## [WHAT YOU ARE ASKED TO DO]
Begin at the line containing "- Uso básico" in the entries below and end at the line containing "### Hardware y Entorno de Ejecución"; transcribe that range exactly and nothing outside it.

## [RECORDS TO PROCESS]
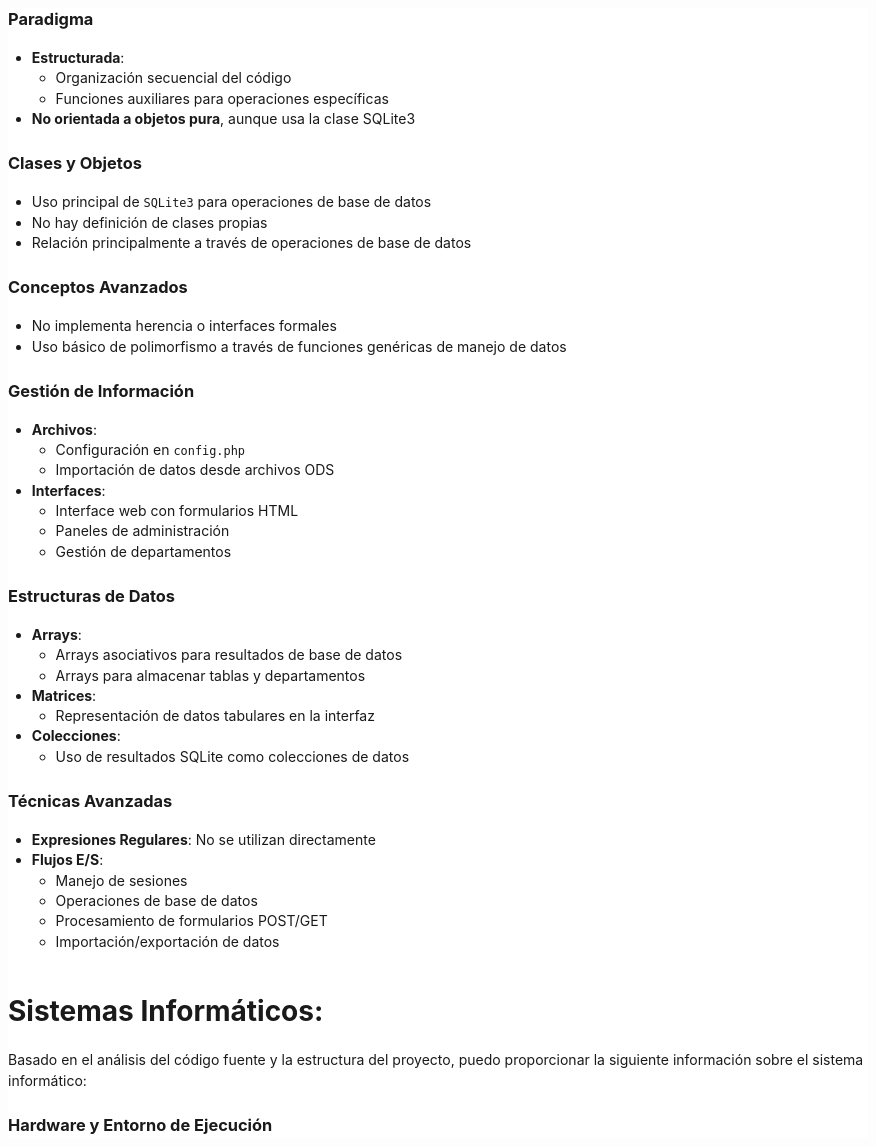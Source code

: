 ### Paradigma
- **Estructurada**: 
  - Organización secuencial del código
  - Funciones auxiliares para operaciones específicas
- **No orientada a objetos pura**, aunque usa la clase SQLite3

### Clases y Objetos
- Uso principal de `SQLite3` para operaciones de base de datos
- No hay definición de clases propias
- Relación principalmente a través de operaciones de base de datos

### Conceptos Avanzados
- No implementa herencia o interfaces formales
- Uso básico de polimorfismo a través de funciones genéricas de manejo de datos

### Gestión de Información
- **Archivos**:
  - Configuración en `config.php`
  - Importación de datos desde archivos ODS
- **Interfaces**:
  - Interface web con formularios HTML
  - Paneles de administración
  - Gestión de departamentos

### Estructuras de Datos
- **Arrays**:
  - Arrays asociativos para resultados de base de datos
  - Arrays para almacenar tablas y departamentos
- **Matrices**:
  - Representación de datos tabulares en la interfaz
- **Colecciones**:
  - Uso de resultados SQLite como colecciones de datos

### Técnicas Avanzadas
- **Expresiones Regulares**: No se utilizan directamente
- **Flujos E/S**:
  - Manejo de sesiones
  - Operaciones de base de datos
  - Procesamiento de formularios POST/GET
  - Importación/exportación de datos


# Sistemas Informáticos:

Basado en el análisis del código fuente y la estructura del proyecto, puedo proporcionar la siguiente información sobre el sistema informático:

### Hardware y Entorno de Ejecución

---

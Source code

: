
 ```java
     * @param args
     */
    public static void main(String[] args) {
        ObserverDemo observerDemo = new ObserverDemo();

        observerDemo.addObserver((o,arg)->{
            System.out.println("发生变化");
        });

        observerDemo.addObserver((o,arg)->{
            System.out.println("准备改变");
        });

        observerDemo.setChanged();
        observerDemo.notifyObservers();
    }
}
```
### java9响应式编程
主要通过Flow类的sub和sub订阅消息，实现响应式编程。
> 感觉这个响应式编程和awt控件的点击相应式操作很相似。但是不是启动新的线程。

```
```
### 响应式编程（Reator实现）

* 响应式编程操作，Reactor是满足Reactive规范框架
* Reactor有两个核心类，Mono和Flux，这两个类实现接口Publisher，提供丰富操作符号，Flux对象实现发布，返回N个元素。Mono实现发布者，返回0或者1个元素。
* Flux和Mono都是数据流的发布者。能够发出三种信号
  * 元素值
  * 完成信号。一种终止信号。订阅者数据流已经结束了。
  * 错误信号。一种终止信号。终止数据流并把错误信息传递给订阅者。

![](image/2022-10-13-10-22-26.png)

## [RESPONSE TO THE TASK]
- Uso básico de polimorfismo a través de funciones genéricas de manejo de datos

### Gestión de Información
- **Archivos**:
  - Configuración en `config.php`
  - Importación de datos desde archivos ODS
- **Interfaces**:
  - Interface web con formularios HTML
  - Paneles de administración
  - Gestión de departamentos

### Estructuras de Datos
- **Arrays**:
  - Arrays asociativos para resultados de base de datos
  - Arrays para almacenar tablas y departamentos
- **Matrices**:
  - Representación de datos tabulares en la interfaz
- **Colecciones**:
  - Uso de resultados SQLite como colecciones de datos

### Técnicas Avanzadas
- **Expresiones Regulares**: No se utilizan directamente
- **Flujos E/S**:
  - Manejo de sesiones
  - Operaciones de base de datos
  - Procesamiento de formularios POST/GET
  - Importación/exportación de datos


# Sistemas Informáticos:

Basado en el análisis del código fuente y la estructura del proyecto, puedo proporcionar la siguiente información sobre el sistema informático:

### Hardware y Entorno de Ejecución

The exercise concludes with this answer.